There are certain countries where we are extremely concerned about human-rights abuses, and as for many others — not so much.
Lately, the focus has been on Sri Lanka, which is host next month to the Commonwealth summit. Citing a long list of concerns, Prime Minister Stephen Harper has announced he will boycott the meeting.
He pointed to allegations of extra judicial killings, disappearances and the jailing of political opponents and journalists — the type of thing that goes on in many countries that Canada has managed to remain on good terms with.
They say that the answer to a mystery often comes by following the money, but in this case it would make more sense to follow the votes.
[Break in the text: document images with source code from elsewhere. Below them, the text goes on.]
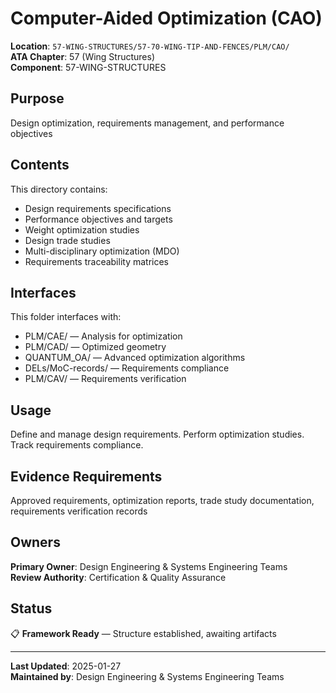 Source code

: # Computer-Aided Optimization (CAO)

**Location**: `57-WING-STRUCTURES/57-70-WING-TIP-AND-FENCES/PLM/CAO/`  
**ATA Chapter**: 57 (Wing Structures)  
**Component**: 57-WING-STRUCTURES

## Purpose

Design optimization, requirements management, and performance objectives

## Contents

This directory contains:

- Design requirements specifications
- Performance objectives and targets
- Weight optimization studies
- Design trade studies
- Multi-disciplinary optimization (MDO)
- Requirements traceability matrices

## Interfaces

This folder interfaces with:

- PLM/CAE/ — Analysis for optimization
- PLM/CAD/ — Optimized geometry
- QUANTUM_OA/ — Advanced optimization algorithms
- DELs/MoC-records/ — Requirements compliance
- PLM/CAV/ — Requirements verification

## Usage

Define and manage design requirements. Perform optimization studies. Track requirements compliance.

## Evidence Requirements

Approved requirements, optimization reports, trade study documentation, requirements verification records

## Owners

**Primary Owner**: Design Engineering & Systems Engineering Teams  
**Review Authority**: Certification & Quality Assurance

## Status

📋 **Framework Ready** — Structure established, awaiting artifacts

---

**Last Updated**: 2025-01-27  
**Maintained by**: Design Engineering & Systems Engineering Teams
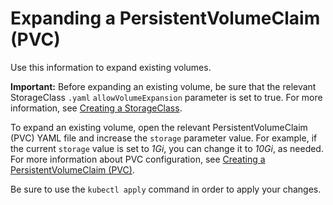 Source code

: # Expanding a PersistentVolumeClaim (PVC)

Use this information to expand existing volumes.

**Important:** Before expanding an existing volume, be sure that the relevant StorageClass `.yaml` `allowVolumeExpansion` parameter is set to true. For more information, see [Creating a StorageClass](creating_volumestrorageclass.md).

To expand an existing volume, open the relevant PersistentVolumeClaim (PVC) YAML file and increase the `storage` parameter value. For example, if the current `storage` value is set to _1Gi_, you can change it to _10Gi_, as needed. For more information about PVC configuration, see [Creating a PersistentVolumeClaim (PVC)](creating_pvc.md).

Be sure to use the `kubectl apply` command in order to apply your changes.


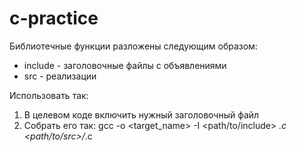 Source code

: # c-practice

Библиотечные функции разложены следующим образом:
  * include - заголовочные файлы с объявлениями
  * src - реализации


Использовать так:

1. В целевом коде включить нужный заголовочный файл
2. Собрать его так: gcc -o <target_name> -I <path/to/include> *.c <path/to/src>/*.c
The alleged victims in Sri Lanka are mainly members of the Tamil minority. This ethnic group has long been at odds with the Sinhalese majority and recently lost a brutal war of separation.
As a result, many of them left the country to find a more peaceful and prosperous life — making Canada, and, in particular, the Toronto area, the world’s largest home of expatriate Tamils.
For most Canadians, it amounts to barely a blip on the radar when Harper muses about cutting the $20 million Canada contributes to running the Commonwealth. After all, Kamloops spends more than that every year on parks and recreation alone.
But for Tamil-Canadians pondering who to vote for, it is a burning issue and one that could help decide which party wins ridings in Toronto — a key area where Conservatives long for a breakthrough.
Meanwhile, the leaders of countries such as Australia and New Zealand say they’re quite
happy to attend the Commonwealth summit, and hope to use their influence to improve conditions in Sri Lanka. They insist that engagement works better than shunning.
“You do not make new friends by rubbishing your old friends or abandoning your old friends,” Australian prime minister Tony Abbott said.
The Sri Lankan government has accused Canada of playing domestic politics on its back. We can see its point.